Donald and Karlien Winberg, appearing pro se, seek certificates of appealability ("COA") to challenge the district court's denials of their 28 U.S.C. § 2255 motions for a writ of habeas corpus. See 28 U.S.C. § 2253(c)(1)(B) (requiring a COA to appeal an order denying a § 2255 motion). Exercising jurisdiction under 28 U.S.C. § 1291, we deny their requests and dismiss these matters.
Because the Winbergs are pro se, we construe their filings liberally, but we do not act as their advocate. Yang v. Archuleta, 525 F.3d 925, 927 n.1 (10th Cir. 2008).
I. BACKGROUND
The Winbergs, husband and wife, were indicted on 18 counts of wire fraud and two counts of conspiracy to commit wire fraud. The charges stemmed from the Winbergs' soliciting, across multiple states and over several years, numerous large-scale purchases or sales of hay, corn, and other crops without intending to pay or deliver.
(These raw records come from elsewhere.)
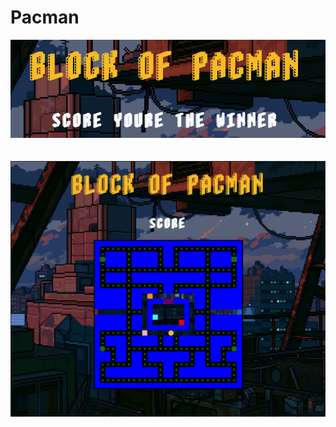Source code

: # Pacman

<p align="center">
  <img src="screenshot/screenshot2.png" alt="screenshot" width="700">
    <br>
    <br>
    <br>
  <img src="screenshot/screenshot1.png" alt="screenshot" width="700">
</p>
In 2015, they each pled guilty to two counts of conspiracy to commit wire fraud in exchange for dismissal of the other charges. They were each sentenced to 87 months in prison and ordered to pay $1.5 million in restitution. We dismissed their appeals based on the waiver of appeal rights in their plea agreements. See United States v. Karlien Winberg, 667 F. App'x 707 (10th Cir. 2016) (per curiam); United States v. Donald Winberg, 646 F. App'x 632 (10th Cir. 2016) (per curiam). As discussed below, their plea agreements also included collateral review waivers.
The Winbergs filed two separate § 2255 motions. Each asserted the same five claims: (1) selective prosecution; (2) the government failed to disclose evidence in violation of Brady v. Maryland, 373 U.S. 83 (1963); (3) their guilty pleas were coerced due to deficient legal representation; (4) ineffective assistance of counsel (IAC); and (5) evidence was admitted in violation of Crawford v. Washington, 541 U.S. 36 (2004). In separate orders, the district court denied the motions and denied a COA. The Winbergs have filed identical briefs and COA applications in this court, insisting their "cases are identicle [sic] in nature and are seeking indenticle [sic] reliefs." Aplt. Opening Br. at 3.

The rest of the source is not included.